ReplicaNotFoundException keeps happening in DN after removing multiple DN's
data directories (#2052)
This is an automated email from the ASF dual-hosted git repository.
sodonnell pushed a commit to branch branch-3.3
in repository https://gitbox.apache.org/repos/asf/hadoop.git
The following commit(s) were added to refs/heads/branch-3.3 by this push:
new ec8f371 HDFS-15386. ReplicaNotFoundException keeps happening in DN after removing multiple DN's data directories (#2052)

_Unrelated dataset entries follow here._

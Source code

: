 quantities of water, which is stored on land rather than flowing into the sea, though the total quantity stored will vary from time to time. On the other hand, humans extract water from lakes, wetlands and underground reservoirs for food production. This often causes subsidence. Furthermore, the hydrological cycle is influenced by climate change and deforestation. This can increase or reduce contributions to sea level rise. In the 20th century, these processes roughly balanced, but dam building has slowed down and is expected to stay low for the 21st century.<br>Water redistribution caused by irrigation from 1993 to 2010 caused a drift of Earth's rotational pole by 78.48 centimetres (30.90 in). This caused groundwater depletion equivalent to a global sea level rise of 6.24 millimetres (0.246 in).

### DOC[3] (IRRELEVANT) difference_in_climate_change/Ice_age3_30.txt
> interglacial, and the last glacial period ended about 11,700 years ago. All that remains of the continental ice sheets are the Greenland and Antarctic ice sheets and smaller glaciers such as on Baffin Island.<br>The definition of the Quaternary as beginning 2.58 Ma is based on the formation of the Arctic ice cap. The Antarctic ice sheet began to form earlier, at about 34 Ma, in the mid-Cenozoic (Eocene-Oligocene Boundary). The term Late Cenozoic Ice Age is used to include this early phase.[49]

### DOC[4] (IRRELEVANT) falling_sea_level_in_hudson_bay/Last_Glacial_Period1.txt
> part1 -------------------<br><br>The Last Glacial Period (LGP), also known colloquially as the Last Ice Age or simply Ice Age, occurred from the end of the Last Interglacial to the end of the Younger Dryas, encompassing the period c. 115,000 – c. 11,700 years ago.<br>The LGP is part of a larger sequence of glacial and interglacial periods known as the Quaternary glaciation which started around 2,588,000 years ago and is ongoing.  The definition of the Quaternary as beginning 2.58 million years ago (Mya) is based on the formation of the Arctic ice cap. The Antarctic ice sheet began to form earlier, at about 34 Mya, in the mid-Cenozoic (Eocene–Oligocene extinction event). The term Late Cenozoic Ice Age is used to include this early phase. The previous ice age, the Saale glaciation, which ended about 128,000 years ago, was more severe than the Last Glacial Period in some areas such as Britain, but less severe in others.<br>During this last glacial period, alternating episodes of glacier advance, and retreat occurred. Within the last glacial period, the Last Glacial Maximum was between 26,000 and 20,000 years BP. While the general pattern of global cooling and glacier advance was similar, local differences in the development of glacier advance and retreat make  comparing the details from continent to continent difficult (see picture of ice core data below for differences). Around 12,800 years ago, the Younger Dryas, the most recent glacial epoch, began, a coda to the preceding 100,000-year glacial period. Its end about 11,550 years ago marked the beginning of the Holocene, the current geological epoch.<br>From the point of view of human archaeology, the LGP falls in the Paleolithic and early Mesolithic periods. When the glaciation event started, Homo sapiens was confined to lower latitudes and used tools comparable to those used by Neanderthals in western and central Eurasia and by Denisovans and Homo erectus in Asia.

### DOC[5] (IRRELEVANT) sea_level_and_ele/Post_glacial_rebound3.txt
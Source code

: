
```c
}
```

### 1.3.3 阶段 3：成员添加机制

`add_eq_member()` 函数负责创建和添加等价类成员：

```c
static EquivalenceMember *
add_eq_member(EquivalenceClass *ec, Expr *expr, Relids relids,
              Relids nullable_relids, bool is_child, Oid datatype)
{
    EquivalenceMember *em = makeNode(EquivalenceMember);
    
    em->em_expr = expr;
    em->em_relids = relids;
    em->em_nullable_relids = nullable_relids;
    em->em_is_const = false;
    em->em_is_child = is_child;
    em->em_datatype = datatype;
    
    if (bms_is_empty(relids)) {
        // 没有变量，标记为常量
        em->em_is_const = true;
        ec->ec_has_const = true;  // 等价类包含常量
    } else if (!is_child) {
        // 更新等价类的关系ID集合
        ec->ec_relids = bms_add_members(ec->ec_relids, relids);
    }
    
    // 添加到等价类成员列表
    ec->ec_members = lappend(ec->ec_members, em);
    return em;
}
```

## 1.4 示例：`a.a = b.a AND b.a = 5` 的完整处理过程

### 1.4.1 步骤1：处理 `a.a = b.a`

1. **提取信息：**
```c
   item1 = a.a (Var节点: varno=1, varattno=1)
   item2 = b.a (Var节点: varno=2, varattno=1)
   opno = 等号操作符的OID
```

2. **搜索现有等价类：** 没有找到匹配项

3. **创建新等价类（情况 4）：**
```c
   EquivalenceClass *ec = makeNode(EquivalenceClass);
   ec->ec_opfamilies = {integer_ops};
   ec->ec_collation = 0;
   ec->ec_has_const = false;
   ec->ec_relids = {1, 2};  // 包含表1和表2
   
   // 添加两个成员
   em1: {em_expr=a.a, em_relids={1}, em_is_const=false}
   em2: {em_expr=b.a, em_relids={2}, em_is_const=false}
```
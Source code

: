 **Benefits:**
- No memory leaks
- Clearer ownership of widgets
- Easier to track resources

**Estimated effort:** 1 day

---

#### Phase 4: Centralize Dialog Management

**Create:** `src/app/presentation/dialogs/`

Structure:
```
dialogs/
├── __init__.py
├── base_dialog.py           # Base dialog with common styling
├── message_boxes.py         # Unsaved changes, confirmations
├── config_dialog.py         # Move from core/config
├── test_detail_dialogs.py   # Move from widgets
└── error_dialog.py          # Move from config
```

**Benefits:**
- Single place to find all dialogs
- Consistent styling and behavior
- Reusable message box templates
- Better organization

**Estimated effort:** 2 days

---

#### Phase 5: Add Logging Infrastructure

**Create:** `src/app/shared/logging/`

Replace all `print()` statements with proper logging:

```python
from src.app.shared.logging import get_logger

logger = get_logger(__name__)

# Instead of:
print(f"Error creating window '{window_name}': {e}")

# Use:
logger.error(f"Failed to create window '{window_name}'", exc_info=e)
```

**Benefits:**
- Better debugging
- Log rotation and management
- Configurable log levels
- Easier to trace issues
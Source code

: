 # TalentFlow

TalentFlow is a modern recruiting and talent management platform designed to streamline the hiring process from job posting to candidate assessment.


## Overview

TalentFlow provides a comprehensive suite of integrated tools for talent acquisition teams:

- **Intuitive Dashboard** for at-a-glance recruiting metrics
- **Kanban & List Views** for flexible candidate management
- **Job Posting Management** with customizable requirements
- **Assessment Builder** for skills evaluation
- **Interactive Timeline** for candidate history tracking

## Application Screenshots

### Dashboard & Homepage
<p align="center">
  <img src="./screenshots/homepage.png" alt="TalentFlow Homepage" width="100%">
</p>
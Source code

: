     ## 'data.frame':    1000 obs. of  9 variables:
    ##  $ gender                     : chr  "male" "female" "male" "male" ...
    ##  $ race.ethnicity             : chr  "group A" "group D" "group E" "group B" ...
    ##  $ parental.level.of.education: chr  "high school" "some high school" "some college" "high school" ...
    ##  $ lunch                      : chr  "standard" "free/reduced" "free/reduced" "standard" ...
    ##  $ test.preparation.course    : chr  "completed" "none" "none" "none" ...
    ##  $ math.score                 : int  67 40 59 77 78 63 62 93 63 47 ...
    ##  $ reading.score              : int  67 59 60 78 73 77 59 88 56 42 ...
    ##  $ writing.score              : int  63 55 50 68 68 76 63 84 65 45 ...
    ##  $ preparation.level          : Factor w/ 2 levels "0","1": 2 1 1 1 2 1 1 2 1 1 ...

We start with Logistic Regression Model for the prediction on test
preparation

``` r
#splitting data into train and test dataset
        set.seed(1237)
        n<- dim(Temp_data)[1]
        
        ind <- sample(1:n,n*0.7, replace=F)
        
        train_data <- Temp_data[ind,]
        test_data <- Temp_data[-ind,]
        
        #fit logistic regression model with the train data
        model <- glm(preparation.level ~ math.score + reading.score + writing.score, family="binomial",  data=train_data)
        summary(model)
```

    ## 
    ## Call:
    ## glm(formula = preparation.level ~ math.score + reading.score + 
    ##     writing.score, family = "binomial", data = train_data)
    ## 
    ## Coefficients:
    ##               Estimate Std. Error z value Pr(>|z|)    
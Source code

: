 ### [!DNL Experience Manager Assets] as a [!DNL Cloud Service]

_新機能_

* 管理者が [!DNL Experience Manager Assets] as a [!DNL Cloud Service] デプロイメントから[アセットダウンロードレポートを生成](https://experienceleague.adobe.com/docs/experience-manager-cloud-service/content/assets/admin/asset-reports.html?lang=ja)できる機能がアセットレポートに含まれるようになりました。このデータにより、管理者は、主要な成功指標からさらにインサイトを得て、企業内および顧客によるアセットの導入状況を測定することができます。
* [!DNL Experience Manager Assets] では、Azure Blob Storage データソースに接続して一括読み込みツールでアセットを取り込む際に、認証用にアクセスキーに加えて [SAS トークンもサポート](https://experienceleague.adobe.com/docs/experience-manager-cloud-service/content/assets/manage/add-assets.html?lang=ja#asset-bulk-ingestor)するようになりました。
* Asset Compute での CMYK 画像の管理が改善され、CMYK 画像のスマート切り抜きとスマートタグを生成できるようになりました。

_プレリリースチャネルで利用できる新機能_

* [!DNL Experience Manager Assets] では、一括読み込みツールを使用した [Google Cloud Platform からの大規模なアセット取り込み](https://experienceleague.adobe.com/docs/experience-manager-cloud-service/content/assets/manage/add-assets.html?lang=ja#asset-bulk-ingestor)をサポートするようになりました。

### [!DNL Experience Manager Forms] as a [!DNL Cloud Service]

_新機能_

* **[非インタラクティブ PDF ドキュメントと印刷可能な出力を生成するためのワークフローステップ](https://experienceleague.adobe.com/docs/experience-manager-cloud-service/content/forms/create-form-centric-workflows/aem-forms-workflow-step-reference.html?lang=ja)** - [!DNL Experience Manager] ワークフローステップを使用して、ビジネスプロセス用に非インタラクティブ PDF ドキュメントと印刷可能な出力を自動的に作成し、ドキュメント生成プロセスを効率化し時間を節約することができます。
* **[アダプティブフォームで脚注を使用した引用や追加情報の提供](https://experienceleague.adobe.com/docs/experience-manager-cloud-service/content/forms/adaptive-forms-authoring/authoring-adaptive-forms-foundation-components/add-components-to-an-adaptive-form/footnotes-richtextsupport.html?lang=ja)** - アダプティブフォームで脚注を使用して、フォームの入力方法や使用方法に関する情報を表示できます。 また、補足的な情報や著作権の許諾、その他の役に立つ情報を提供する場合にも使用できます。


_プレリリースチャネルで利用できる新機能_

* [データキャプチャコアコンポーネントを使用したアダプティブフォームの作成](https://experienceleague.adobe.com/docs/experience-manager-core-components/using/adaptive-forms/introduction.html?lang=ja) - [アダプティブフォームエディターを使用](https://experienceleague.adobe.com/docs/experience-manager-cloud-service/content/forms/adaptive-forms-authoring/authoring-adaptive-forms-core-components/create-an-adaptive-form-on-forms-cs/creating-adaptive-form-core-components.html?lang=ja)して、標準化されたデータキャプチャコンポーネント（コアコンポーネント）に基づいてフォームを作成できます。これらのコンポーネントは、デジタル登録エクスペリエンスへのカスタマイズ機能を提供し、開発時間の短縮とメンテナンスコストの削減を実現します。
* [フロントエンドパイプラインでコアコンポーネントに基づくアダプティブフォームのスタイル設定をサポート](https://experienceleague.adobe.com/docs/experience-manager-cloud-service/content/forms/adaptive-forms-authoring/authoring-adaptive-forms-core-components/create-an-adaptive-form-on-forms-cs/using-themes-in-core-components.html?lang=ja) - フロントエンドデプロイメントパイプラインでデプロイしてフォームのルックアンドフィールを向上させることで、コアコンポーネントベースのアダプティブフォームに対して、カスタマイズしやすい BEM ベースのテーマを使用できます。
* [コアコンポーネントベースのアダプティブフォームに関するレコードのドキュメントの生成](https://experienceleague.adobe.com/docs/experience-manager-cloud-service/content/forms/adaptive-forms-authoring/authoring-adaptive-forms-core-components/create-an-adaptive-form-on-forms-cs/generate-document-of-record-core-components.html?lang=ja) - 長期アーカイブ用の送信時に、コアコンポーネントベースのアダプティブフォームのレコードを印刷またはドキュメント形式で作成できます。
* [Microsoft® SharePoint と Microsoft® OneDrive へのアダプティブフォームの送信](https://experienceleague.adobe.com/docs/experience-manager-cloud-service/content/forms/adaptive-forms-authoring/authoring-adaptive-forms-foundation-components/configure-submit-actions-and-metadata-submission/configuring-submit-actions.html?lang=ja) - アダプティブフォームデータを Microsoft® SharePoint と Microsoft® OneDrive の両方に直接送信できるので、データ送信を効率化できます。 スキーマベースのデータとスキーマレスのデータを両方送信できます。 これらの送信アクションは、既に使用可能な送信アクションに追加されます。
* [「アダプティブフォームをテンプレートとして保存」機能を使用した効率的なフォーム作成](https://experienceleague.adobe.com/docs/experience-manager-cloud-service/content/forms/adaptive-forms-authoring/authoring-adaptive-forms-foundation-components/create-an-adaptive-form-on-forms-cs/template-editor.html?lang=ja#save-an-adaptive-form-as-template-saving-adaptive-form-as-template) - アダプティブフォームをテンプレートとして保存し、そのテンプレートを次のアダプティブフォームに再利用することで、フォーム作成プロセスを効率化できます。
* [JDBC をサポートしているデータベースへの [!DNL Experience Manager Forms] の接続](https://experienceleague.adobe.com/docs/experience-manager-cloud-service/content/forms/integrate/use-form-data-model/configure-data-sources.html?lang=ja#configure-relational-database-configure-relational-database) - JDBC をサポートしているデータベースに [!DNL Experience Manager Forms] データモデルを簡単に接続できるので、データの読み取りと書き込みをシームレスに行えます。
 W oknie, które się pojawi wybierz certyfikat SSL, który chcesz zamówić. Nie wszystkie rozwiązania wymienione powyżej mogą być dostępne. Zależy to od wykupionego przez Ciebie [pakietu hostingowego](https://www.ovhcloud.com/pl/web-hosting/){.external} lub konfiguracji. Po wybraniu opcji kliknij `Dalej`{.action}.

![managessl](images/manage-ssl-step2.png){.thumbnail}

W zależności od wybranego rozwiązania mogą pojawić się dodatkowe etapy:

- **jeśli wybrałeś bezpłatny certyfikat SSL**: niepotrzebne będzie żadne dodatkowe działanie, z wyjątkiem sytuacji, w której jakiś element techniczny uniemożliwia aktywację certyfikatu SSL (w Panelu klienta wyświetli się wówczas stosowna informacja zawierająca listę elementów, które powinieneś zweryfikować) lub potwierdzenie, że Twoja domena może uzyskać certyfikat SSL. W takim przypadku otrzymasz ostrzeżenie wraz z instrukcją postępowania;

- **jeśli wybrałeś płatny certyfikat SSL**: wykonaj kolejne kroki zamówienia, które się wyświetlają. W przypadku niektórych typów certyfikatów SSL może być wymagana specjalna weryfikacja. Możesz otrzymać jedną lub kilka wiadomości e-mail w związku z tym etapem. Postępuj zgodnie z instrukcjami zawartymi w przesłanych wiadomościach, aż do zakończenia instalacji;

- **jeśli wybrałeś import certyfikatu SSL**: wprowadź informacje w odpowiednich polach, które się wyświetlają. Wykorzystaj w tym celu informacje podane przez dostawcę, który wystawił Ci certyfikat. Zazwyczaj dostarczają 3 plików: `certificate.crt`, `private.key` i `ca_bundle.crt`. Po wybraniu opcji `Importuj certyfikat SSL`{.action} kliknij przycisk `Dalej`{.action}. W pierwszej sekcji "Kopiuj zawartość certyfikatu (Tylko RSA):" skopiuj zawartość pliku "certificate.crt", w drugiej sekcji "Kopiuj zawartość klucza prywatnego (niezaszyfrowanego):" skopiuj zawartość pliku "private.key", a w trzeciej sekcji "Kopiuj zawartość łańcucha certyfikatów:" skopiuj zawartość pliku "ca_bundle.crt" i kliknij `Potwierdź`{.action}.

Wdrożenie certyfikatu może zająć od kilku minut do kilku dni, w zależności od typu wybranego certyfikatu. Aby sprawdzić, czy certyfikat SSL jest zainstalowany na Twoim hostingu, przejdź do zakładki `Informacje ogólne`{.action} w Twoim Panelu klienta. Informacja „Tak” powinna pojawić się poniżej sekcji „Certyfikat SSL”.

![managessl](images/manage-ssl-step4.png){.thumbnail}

ec8f371 is described below
commit ec8f3714e0eb3e088c0fd9bef35b7630faa2ca7a
Author: Toshihiro Suzuki <br...@gmail.com>
AuthorDate: Fri Jun 5 19:11:49 2020 +0900
HDFS-15386. ReplicaNotFoundException keeps happening in DN after removing multiple DN's data directories (#2052)
Contributed by Toshihiro Suzuki.
(cherry picked from commit 545a0a147c5256c44911ba57b4898e01d786d836)
---
.../datanode/fsdataset/impl/FsDatasetImpl.java | 5 +-
.../datanode/fsdataset/impl/TestFsDatasetImpl.java | 101 +++++++++++++++++++--
2 files changed, 95 insertions(+), 11 deletions(-)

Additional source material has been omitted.